Look through the entries below and report how many lines hold the string "Language". Only the number is wanted.
══ Source information ══
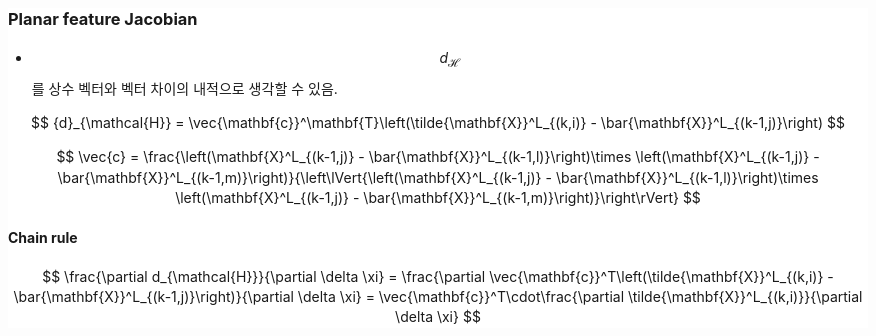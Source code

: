 ### Planar feature Jacobian

- $${d}_{\mathcal{H}}$$를 상수 벡터와 벡터 차이의 내적으로 생각할 수 있음.

$$
{d}_{\mathcal{H}} = \vec{\mathbf{c}}^\mathbf{T}\left(\tilde{\mathbf{X}}^L_{(k,i)} - \bar{\mathbf{X}}^L_{(k-1,j)}\right)
$$

$$
\vec{c} = \frac{\left(\mathbf{X}^L_{(k-1,j)} - \bar{\mathbf{X}}^L_{(k-1,l)}\right)\times \left(\mathbf{X}^L_{(k-1,j)} - \bar{\mathbf{X}}^L_{(k-1,m)}\right)}{\left\lVert{\left(\mathbf{X}^L_{(k-1,j)} - \bar{\mathbf{X}}^L_{(k-1,l)}\right)\times \left(\mathbf{X}^L_{(k-1,j)} - \bar{\mathbf{X}}^L_{(k-1,m)}\right)}\right\rVert}
$$

#### Chain rule

$$
\frac{\partial d_{\mathcal{H}}}{\partial \delta \xi} = \frac{\partial \vec{\mathbf{c}}^T\left(\tilde{\mathbf{X}}^L_{(k,i)} - \bar{\mathbf{X}}^L_{(k-1,j)}\right)}{\partial \delta \xi} = \vec{\mathbf{c}}^T\cdot\frac{\partial \tilde{\mathbf{X}}^L_{(k,i)}}{\partial \delta \xi}	
$$
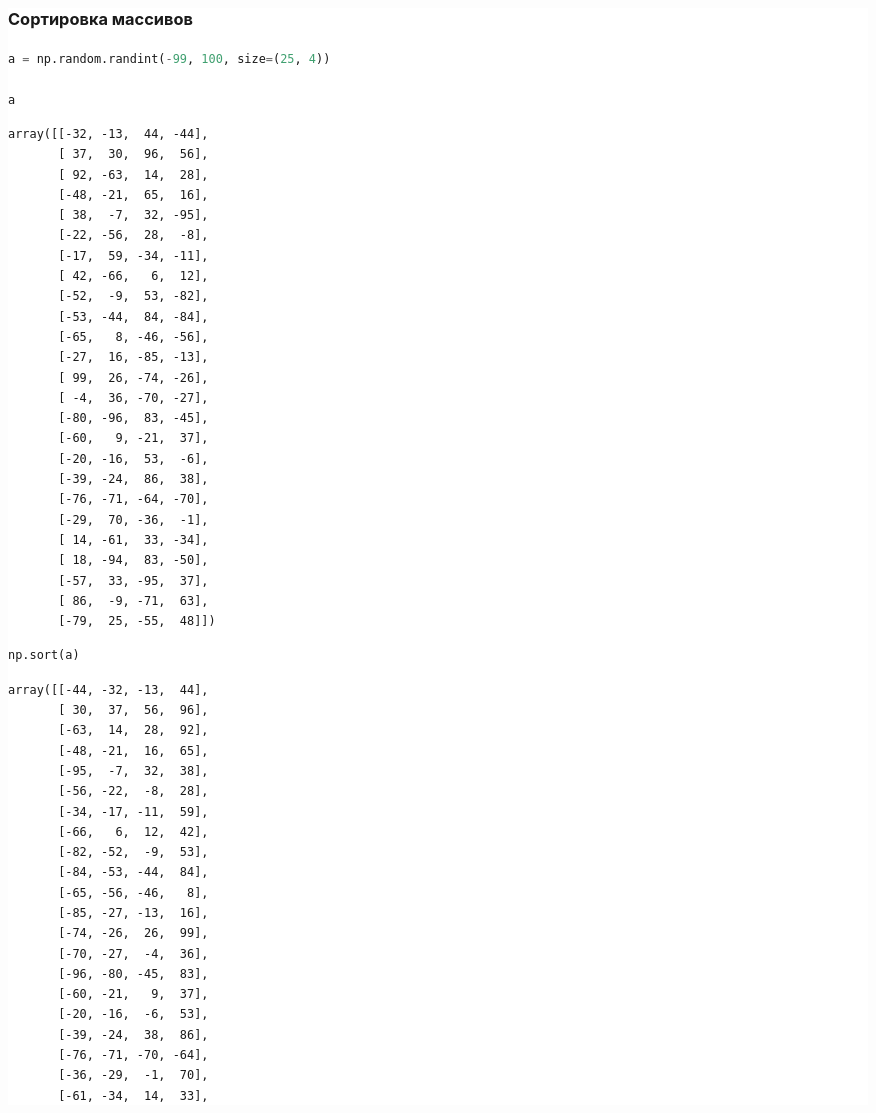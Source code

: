 

### **Сортировка массивов**


```python
a = np.random.randint(-99, 100, size=(25, 4))

a
```




    array([[-32, -13,  44, -44],
           [ 37,  30,  96,  56],
           [ 92, -63,  14,  28],
           [-48, -21,  65,  16],
           [ 38,  -7,  32, -95],
           [-22, -56,  28,  -8],
           [-17,  59, -34, -11],
           [ 42, -66,   6,  12],
           [-52,  -9,  53, -82],
           [-53, -44,  84, -84],
           [-65,   8, -46, -56],
           [-27,  16, -85, -13],
           [ 99,  26, -74, -26],
           [ -4,  36, -70, -27],
           [-80, -96,  83, -45],
           [-60,   9, -21,  37],
           [-20, -16,  53,  -6],
           [-39, -24,  86,  38],
           [-76, -71, -64, -70],
           [-29,  70, -36,  -1],
           [ 14, -61,  33, -34],
           [ 18, -94,  83, -50],
           [-57,  33, -95,  37],
           [ 86,  -9, -71,  63],
           [-79,  25, -55,  48]])




```python
np.sort(a)
```




    array([[-44, -32, -13,  44],
           [ 30,  37,  56,  96],
           [-63,  14,  28,  92],
           [-48, -21,  16,  65],
           [-95,  -7,  32,  38],
           [-56, -22,  -8,  28],
           [-34, -17, -11,  59],
           [-66,   6,  12,  42],
           [-82, -52,  -9,  53],
           [-84, -53, -44,  84],
           [-65, -56, -46,   8],
           [-85, -27, -13,  16],
           [-74, -26,  26,  99],
           [-70, -27,  -4,  36],
           [-96, -80, -45,  83],
           [-60, -21,   9,  37],
           [-20, -16,  -6,  53],
           [-39, -24,  38,  86],
           [-76, -71, -70, -64],
           [-36, -29,  -1,  70],
           [-61, -34,  14,  33],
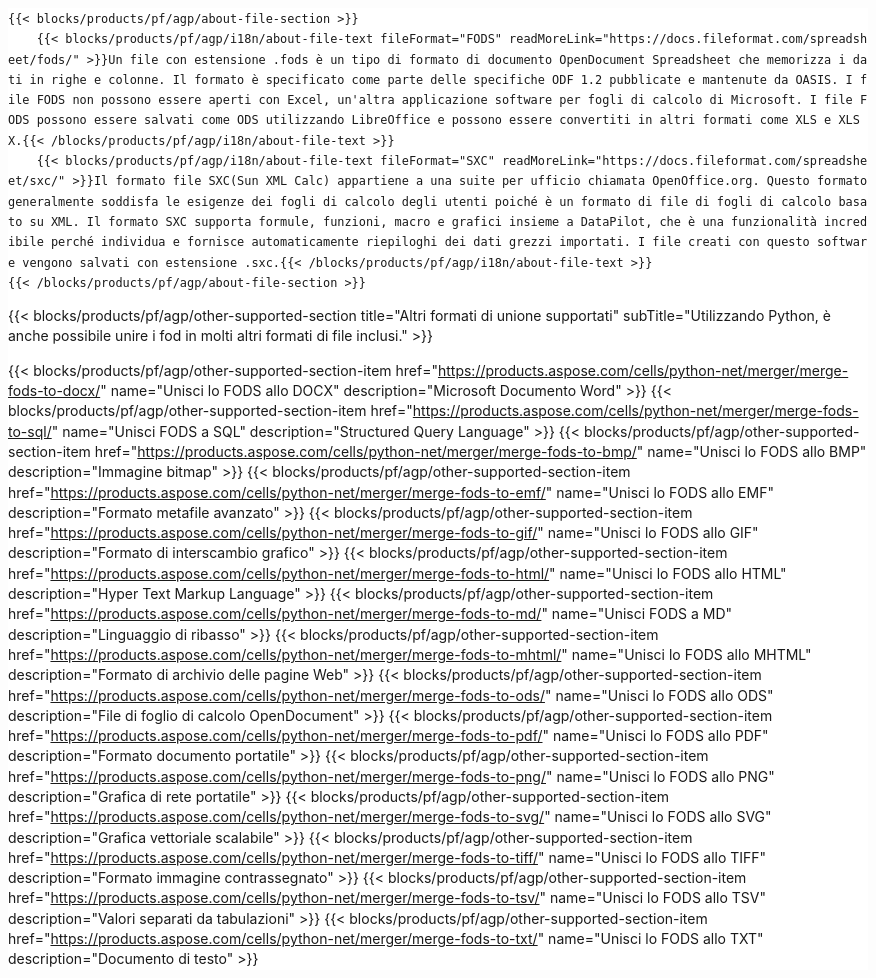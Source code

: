
    {{< blocks/products/pf/agp/about-file-section >}}
        {{< blocks/products/pf/agp/i18n/about-file-text fileFormat="FODS" readMoreLink="https://docs.fileformat.com/spreadsheet/fods/" >}}Un file con estensione .fods è un tipo di formato di documento OpenDocument Spreadsheet che memorizza i dati in righe e colonne. Il formato è specificato come parte delle specifiche ODF 1.2 pubblicate e mantenute da OASIS. I file FODS non possono essere aperti con Excel, un'altra applicazione software per fogli di calcolo di Microsoft. I file FODS possono essere salvati come ODS utilizzando LibreOffice e possono essere convertiti in altri formati come XLS e XLSX.{{< /blocks/products/pf/agp/i18n/about-file-text >}}
        {{< blocks/products/pf/agp/i18n/about-file-text fileFormat="SXC" readMoreLink="https://docs.fileformat.com/spreadsheet/sxc/" >}}Il formato file SXC(Sun XML Calc) appartiene a una suite per ufficio chiamata OpenOffice.org. Questo formato generalmente soddisfa le esigenze dei fogli di calcolo degli utenti poiché è un formato di file di fogli di calcolo basato su XML. Il formato SXC supporta formule, funzioni, macro e grafici insieme a DataPilot, che è una funzionalità incredibile perché individua e fornisce automaticamente riepiloghi dei dati grezzi importati. I file creati con questo software vengono salvati con estensione .sxc.{{< /blocks/products/pf/agp/i18n/about-file-text >}}
    {{< /blocks/products/pf/agp/about-file-section >}}


{{< blocks/products/pf/agp/other-supported-section title="Altri formati di unione supportati" subTitle="Utilizzando Python, è anche possibile unire i fod in molti altri formati di file inclusi." >}}

{{< blocks/products/pf/agp/other-supported-section-item href="https://products.aspose.com/cells/python-net/merger/merge-fods-to-docx/" name="Unisci lo FODS allo DOCX" description="Microsoft Documento Word" >}}
{{< blocks/products/pf/agp/other-supported-section-item href="https://products.aspose.com/cells/python-net/merger/merge-fods-to-sql/" name="Unisci FODS a SQL" description="Structured Query Language" >}}
{{< blocks/products/pf/agp/other-supported-section-item href="https://products.aspose.com/cells/python-net/merger/merge-fods-to-bmp/" name="Unisci lo FODS allo BMP" description="Immagine bitmap" >}}
{{< blocks/products/pf/agp/other-supported-section-item href="https://products.aspose.com/cells/python-net/merger/merge-fods-to-emf/" name="Unisci lo FODS allo EMF" description="Formato metafile avanzato" >}}
{{< blocks/products/pf/agp/other-supported-section-item href="https://products.aspose.com/cells/python-net/merger/merge-fods-to-gif/" name="Unisci lo FODS allo GIF" description="Formato di interscambio grafico" >}}
{{< blocks/products/pf/agp/other-supported-section-item href="https://products.aspose.com/cells/python-net/merger/merge-fods-to-html/" name="Unisci lo FODS allo HTML" description="Hyper Text Markup Language" >}}
{{< blocks/products/pf/agp/other-supported-section-item href="https://products.aspose.com/cells/python-net/merger/merge-fods-to-md/" name="Unisci FODS a MD" description="Linguaggio di ribasso" >}}
{{< blocks/products/pf/agp/other-supported-section-item href="https://products.aspose.com/cells/python-net/merger/merge-fods-to-mhtml/" name="Unisci lo FODS allo MHTML" description="Formato di archivio delle pagine Web" >}}
{{< blocks/products/pf/agp/other-supported-section-item href="https://products.aspose.com/cells/python-net/merger/merge-fods-to-ods/" name="Unisci lo FODS allo ODS" description="File di foglio di calcolo OpenDocument" >}}
{{< blocks/products/pf/agp/other-supported-section-item href="https://products.aspose.com/cells/python-net/merger/merge-fods-to-pdf/" name="Unisci lo FODS allo PDF" description="Formato documento portatile" >}}
{{< blocks/products/pf/agp/other-supported-section-item href="https://products.aspose.com/cells/python-net/merger/merge-fods-to-png/" name="Unisci lo FODS allo PNG" description="Grafica di rete portatile" >}}
{{< blocks/products/pf/agp/other-supported-section-item href="https://products.aspose.com/cells/python-net/merger/merge-fods-to-svg/" name="Unisci lo FODS allo SVG" description="Grafica vettoriale scalabile" >}}
{{< blocks/products/pf/agp/other-supported-section-item href="https://products.aspose.com/cells/python-net/merger/merge-fods-to-tiff/" name="Unisci lo FODS allo TIFF" description="Formato immagine contrassegnato" >}}
{{< blocks/products/pf/agp/other-supported-section-item href="https://products.aspose.com/cells/python-net/merger/merge-fods-to-tsv/" name="Unisci lo FODS allo TSV" description="Valori separati da tabulazioni" >}}
{{< blocks/products/pf/agp/other-supported-section-item href="https://products.aspose.com/cells/python-net/merger/merge-fods-to-txt/" name="Unisci lo FODS allo TXT" description="Documento di testo" >}}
═══
Solution for this exercise: 2